Exercise materials
◆ ◆ ◆ ◆
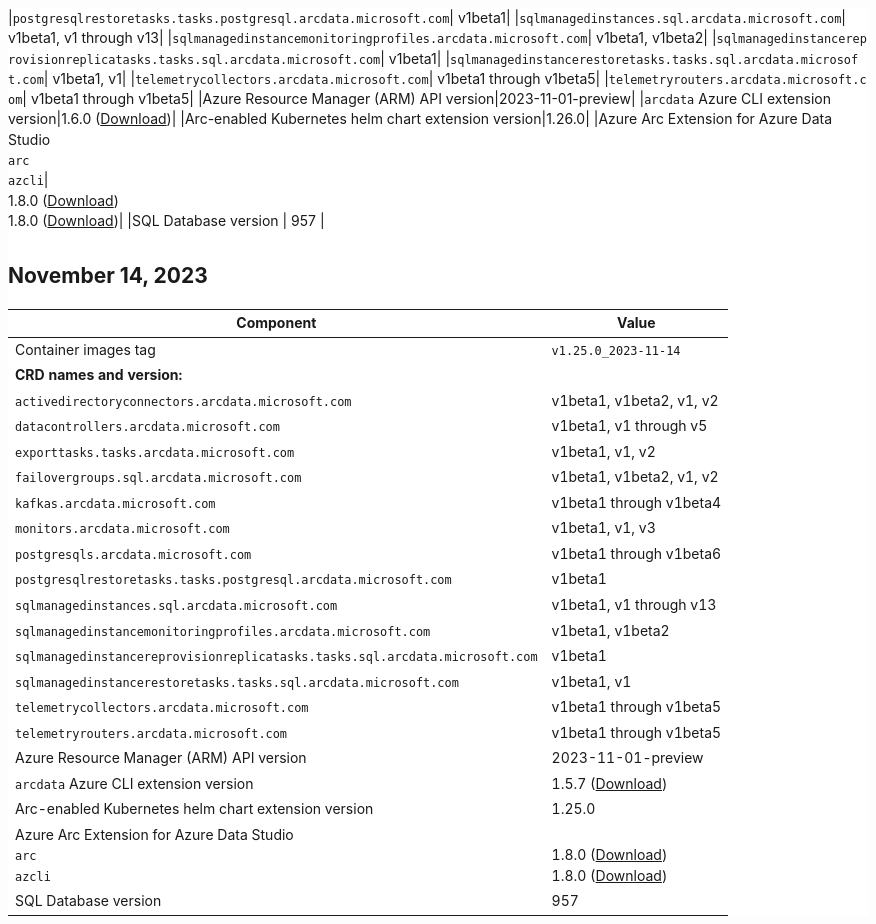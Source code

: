 |`postgresqlrestoretasks.tasks.postgresql.arcdata.microsoft.com`| v1beta1|
|`sqlmanagedinstances.sql.arcdata.microsoft.com`| v1beta1, v1 through v13|
|`sqlmanagedinstancemonitoringprofiles.arcdata.microsoft.com`| v1beta1, v1beta2|
|`sqlmanagedinstancereprovisionreplicatasks.tasks.sql.arcdata.microsoft.com`| v1beta1|
|`sqlmanagedinstancerestoretasks.tasks.sql.arcdata.microsoft.com`| v1beta1, v1|
|`telemetrycollectors.arcdata.microsoft.com`| v1beta1 through v1beta5|
|`telemetryrouters.arcdata.microsoft.com`| v1beta1 through v1beta5|
|Azure Resource Manager (ARM) API version|2023-11-01-preview|
|`arcdata` Azure CLI extension version|1.6.0 ([Download](https://aka.ms/az-cli-arcdata-ext))|
|Arc-enabled Kubernetes helm chart extension version|1.26.0|
|Azure Arc Extension for Azure Data Studio<br/>`arc`<br/>`azcli`|<br/>1.8.0 ([Download](https://aka.ms/ads-arcdata-ext))</br>1.8.0 ([Download](https://aka.ms/ads-azcli-ext))|
|SQL Database version | 957 |

## November 14, 2023

|Component|Value|
|-----------|-----------|
|Container images tag |`v1.25.0_2023-11-14`|
|**CRD names and version:**| |
|`activedirectoryconnectors.arcdata.microsoft.com`| v1beta1, v1beta2, v1, v2|
|`datacontrollers.arcdata.microsoft.com`| v1beta1, v1 through v5|
|`exporttasks.tasks.arcdata.microsoft.com`| v1beta1, v1, v2|
|`failovergroups.sql.arcdata.microsoft.com`| v1beta1, v1beta2, v1, v2|
|`kafkas.arcdata.microsoft.com`| v1beta1 through v1beta4|
|`monitors.arcdata.microsoft.com`| v1beta1, v1, v3|
|`postgresqls.arcdata.microsoft.com`| v1beta1 through v1beta6|
|`postgresqlrestoretasks.tasks.postgresql.arcdata.microsoft.com`| v1beta1|
|`sqlmanagedinstances.sql.arcdata.microsoft.com`| v1beta1, v1 through v13|
|`sqlmanagedinstancemonitoringprofiles.arcdata.microsoft.com`| v1beta1, v1beta2|
|`sqlmanagedinstancereprovisionreplicatasks.tasks.sql.arcdata.microsoft.com`| v1beta1|
|`sqlmanagedinstancerestoretasks.tasks.sql.arcdata.microsoft.com`| v1beta1, v1|
|`telemetrycollectors.arcdata.microsoft.com`| v1beta1 through v1beta5|
|`telemetryrouters.arcdata.microsoft.com`| v1beta1 through v1beta5|
|Azure Resource Manager (ARM) API version|2023-11-01-preview|
|`arcdata` Azure CLI extension version|1.5.7 ([Download](https://aka.ms/az-cli-arcdata-ext))|
|Arc-enabled Kubernetes helm chart extension version|1.25.0|
|Azure Arc Extension for Azure Data Studio<br/>`arc`<br/>`azcli`|<br/>1.8.0 ([Download](https://aka.ms/ads-arcdata-ext))</br>1.8.0 ([Download](https://aka.ms/ads-azcli-ext))|
|SQL Database version | 957 |
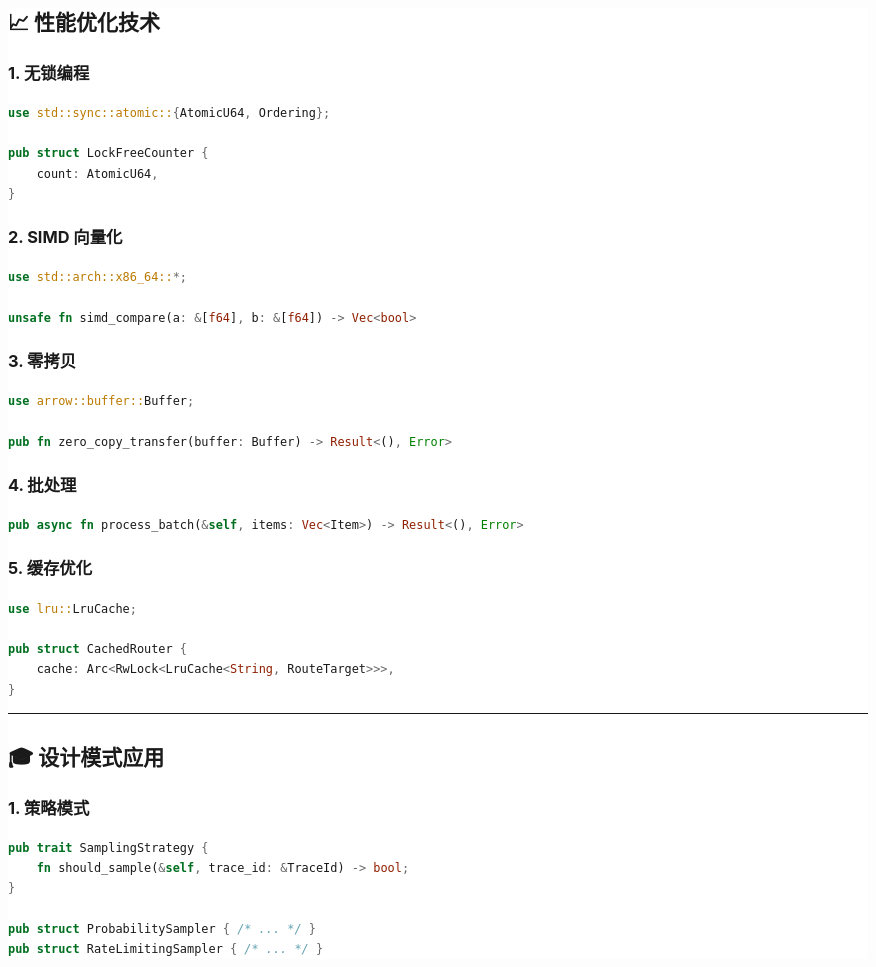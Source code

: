 
## 📈 性能优化技术

### 1. 无锁编程
```rust
use std::sync::atomic::{AtomicU64, Ordering};

pub struct LockFreeCounter {
    count: AtomicU64,
}
```

### 2. SIMD 向量化
```rust
use std::arch::x86_64::*;

unsafe fn simd_compare(a: &[f64], b: &[f64]) -> Vec<bool>
```

### 3. 零拷贝
```rust
use arrow::buffer::Buffer;

pub fn zero_copy_transfer(buffer: Buffer) -> Result<(), Error>
```

### 4. 批处理
```rust
pub async fn process_batch(&self, items: Vec<Item>) -> Result<(), Error>
```

### 5. 缓存优化
```rust
use lru::LruCache;

pub struct CachedRouter {
    cache: Arc<RwLock<LruCache<String, RouteTarget>>>,
}
```

---

## 🎓 设计模式应用

### 1. 策略模式
```rust
pub trait SamplingStrategy {
    fn should_sample(&self, trace_id: &TraceId) -> bool;
}

pub struct ProbabilitySampler { /* ... */ }
pub struct RateLimitingSampler { /* ... */ }
```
◆ ◆ ◆ ◆
Directions
Exact copies of all the entries are needed; output them without the pictures.

Expected answer
Source code

: |`postgresqlrestoretasks.tasks.postgresql.arcdata.microsoft.com`| v1beta1|
|`sqlmanagedinstances.sql.arcdata.microsoft.com`| v1beta1, v1 through v13|
|`sqlmanagedinstancemonitoringprofiles.arcdata.microsoft.com`| v1beta1, v1beta2|
|`sqlmanagedinstancereprovisionreplicatasks.tasks.sql.arcdata.microsoft.com`| v1beta1|
|`sqlmanagedinstancerestoretasks.tasks.sql.arcdata.microsoft.com`| v1beta1, v1|
|`telemetrycollectors.arcdata.microsoft.com`| v1beta1 through v1beta5|
|`telemetryrouters.arcdata.microsoft.com`| v1beta1 through v1beta5|
|Azure Resource Manager (ARM) API version|2023-11-01-preview|
|`arcdata` Azure CLI extension version|1.6.0 ([Download](https://aka.ms/az-cli-arcdata-ext))|
|Arc-enabled Kubernetes helm chart extension version|1.26.0|
|Azure Arc Extension for Azure Data Studio<br/>`arc`<br/>`azcli`|<br/>1.8.0 ([Download](https://aka.ms/ads-arcdata-ext))</br>1.8.0 ([Download](https://aka.ms/ads-azcli-ext))|
|SQL Database version | 957 |

## November 14, 2023

|Component|Value|
|-----------|-----------|
|Container images tag |`v1.25.0_2023-11-14`|
|**CRD names and version:**| |
|`activedirectoryconnectors.arcdata.microsoft.com`| v1beta1, v1beta2, v1, v2|
|`datacontrollers.arcdata.microsoft.com`| v1beta1, v1 through v5|
|`exporttasks.tasks.arcdata.microsoft.com`| v1beta1, v1, v2|
|`failovergroups.sql.arcdata.microsoft.com`| v1beta1, v1beta2, v1, v2|
|`kafkas.arcdata.microsoft.com`| v1beta1 through v1beta4|
|`monitors.arcdata.microsoft.com`| v1beta1, v1, v3|
|`postgresqls.arcdata.microsoft.com`| v1beta1 through v1beta6|
|`postgresqlrestoretasks.tasks.postgresql.arcdata.microsoft.com`| v1beta1|
|`sqlmanagedinstances.sql.arcdata.microsoft.com`| v1beta1, v1 through v13|
|`sqlmanagedinstancemonitoringprofiles.arcdata.microsoft.com`| v1beta1, v1beta2|
|`sqlmanagedinstancereprovisionreplicatasks.tasks.sql.arcdata.microsoft.com`| v1beta1|
|`sqlmanagedinstancerestoretasks.tasks.sql.arcdata.microsoft.com`| v1beta1, v1|
|`telemetrycollectors.arcdata.microsoft.com`| v1beta1 through v1beta5|
|`telemetryrouters.arcdata.microsoft.com`| v1beta1 through v1beta5|
|Azure Resource Manager (ARM) API version|2023-11-01-preview|
|`arcdata` Azure CLI extension version|1.5.7 ([Download](https://aka.ms/az-cli-arcdata-ext))|
|Arc-enabled Kubernetes helm chart extension version|1.25.0|
|Azure Arc Extension for Azure Data Studio<br/>`arc`<br/>`azcli`|<br/>1.8.0 ([Download](https://aka.ms/ads-arcdata-ext))</br>1.8.0 ([Download](https://aka.ms/ads-azcli-ext))|
|SQL Database version | 957 |
Source code

: 
## 📈 性能优化技术

### 1. 无锁编程
```rust
use std::sync::atomic::{AtomicU64, Ordering};

pub struct LockFreeCounter {
    count: AtomicU64,
}
```

### 2. SIMD 向量化
```rust
use std::arch::x86_64::*;

unsafe fn simd_compare(a: &[f64], b: &[f64]) -> Vec<bool>
```

### 3. 零拷贝
```rust
use arrow::buffer::Buffer;

pub fn zero_copy_transfer(buffer: Buffer) -> Result<(), Error>
```

### 4. 批处理
```rust
pub async fn process_batch(&self, items: Vec<Item>) -> Result<(), Error>
```

### 5. 缓存优化
```rust
use lru::LruCache;

pub struct CachedRouter {
    cache: Arc<RwLock<LruCache<String, RouteTarget>>>,
}
```

---

## 🎓 设计模式应用

### 1. 策略模式
```rust
pub trait SamplingStrategy {
    fn should_sample(&self, trace_id: &TraceId) -> bool;
}

pub struct ProbabilitySampler { /* ... */ }
pub struct RateLimitingSampler { /* ... */ }
```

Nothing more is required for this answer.